Finding broken links (and adding redirects) significantly improves the usability of a website. Assuming the logs are in the standard place and you have permissions to read them the command:
zcat /var/log/apache2/access.log.*.gz | grep ' 404 ' | awk '{print $7,$11}' | sort | uniq -c | sort -n
will give you a list of missing URLs on the website, the URL(s) pointing to them and a count.
Catgorising as AMBER
At Council face-to-face assigned to JC, GREEN, JC to ask DS to make the TEI-C webserver logs available somewhere we can see them; then action on MH to write script to generate lists of bad links of various types. JC also to check google analytics/Webmaster tools. Deadline to report back by next conference call.
Currently, the log directory for HTTP files on tei-c.org is readable by root only. I'll see whether Shayne is willing to loosen up the permissions, or whether he has a better suggestion for monitoring the errors.

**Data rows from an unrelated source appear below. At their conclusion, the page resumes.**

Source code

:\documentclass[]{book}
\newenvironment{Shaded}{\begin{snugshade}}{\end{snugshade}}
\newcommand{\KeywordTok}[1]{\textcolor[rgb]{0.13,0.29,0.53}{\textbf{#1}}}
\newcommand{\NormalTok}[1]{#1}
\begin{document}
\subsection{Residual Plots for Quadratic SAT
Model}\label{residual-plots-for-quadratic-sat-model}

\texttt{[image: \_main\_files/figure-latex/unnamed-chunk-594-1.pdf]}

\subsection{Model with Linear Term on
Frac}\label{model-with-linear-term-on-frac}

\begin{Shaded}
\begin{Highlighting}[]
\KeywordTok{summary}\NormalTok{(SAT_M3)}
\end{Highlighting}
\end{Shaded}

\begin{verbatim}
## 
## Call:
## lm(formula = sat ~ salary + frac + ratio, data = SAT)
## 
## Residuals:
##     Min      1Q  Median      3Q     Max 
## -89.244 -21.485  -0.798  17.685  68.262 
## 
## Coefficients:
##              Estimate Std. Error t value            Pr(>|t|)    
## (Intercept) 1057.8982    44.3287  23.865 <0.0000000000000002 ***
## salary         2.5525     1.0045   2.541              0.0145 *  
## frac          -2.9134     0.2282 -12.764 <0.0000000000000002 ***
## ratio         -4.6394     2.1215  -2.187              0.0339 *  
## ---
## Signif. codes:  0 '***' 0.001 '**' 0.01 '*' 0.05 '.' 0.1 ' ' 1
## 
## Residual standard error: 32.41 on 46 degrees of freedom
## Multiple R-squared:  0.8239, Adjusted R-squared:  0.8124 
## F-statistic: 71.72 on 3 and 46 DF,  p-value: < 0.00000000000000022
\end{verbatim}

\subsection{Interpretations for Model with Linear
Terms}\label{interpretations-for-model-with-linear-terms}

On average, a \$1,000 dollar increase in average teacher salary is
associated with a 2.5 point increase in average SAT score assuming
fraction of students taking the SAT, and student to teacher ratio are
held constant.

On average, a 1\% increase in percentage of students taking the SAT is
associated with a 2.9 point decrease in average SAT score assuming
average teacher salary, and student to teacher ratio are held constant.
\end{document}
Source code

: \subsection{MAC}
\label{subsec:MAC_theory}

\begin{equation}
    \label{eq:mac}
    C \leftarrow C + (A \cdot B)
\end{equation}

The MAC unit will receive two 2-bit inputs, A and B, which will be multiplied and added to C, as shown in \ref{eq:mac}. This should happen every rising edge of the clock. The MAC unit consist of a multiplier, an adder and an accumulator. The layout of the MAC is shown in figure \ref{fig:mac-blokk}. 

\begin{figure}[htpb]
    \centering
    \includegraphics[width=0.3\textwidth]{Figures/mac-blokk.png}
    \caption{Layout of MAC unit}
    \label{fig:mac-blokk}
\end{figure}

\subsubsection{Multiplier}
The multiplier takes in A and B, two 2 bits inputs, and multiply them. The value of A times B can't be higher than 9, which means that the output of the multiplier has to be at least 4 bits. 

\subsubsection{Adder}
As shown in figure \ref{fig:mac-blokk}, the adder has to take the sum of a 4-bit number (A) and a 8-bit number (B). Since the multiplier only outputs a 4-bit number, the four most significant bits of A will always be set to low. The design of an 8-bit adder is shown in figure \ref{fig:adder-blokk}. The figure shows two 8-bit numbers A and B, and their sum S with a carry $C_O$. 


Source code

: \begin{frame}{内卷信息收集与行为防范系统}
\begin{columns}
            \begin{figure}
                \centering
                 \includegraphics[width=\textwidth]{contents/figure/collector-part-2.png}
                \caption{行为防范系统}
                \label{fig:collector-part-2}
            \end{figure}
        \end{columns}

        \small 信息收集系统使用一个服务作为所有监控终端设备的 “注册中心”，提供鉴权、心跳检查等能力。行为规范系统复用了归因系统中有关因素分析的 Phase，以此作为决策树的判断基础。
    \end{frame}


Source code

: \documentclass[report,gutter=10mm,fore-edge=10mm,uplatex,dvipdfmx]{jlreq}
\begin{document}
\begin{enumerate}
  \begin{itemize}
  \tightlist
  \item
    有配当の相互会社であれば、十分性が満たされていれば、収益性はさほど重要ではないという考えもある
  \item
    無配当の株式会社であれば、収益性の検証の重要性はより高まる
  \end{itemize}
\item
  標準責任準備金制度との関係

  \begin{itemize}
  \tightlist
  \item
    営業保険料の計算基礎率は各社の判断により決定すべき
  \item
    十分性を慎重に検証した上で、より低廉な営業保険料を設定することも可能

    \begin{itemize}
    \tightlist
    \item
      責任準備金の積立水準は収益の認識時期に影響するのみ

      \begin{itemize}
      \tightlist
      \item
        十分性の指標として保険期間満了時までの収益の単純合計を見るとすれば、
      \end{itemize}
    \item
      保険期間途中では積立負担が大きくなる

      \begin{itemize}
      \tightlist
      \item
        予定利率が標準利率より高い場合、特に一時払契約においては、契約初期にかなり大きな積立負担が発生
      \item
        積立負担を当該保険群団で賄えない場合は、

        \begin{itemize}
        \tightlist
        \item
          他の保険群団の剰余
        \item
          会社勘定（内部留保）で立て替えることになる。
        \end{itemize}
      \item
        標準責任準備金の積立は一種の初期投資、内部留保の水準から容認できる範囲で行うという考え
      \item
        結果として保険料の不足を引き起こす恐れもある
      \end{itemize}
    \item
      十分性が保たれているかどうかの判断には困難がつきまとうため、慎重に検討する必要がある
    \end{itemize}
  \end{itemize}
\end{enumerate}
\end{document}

Logs are now world-readable under /var/log/httpd
I'll still need to be able to log into the server, though, won't I? Could they be copied to an external location or into the web space?
Having looked at the logs, there's very little that we need to worry about here. I think someone should run linkchecker against the TEI site once in a while, but anyone can do that any time. I suggest closing this ticket.
Last edit: Martin Holmes 2014-01-24
Ticket closed as per council recommendation; do this occasionally.
Actually we have a built-in checker that runs once a week on the Jenkins servers, so all we have to do is monitor the results from that.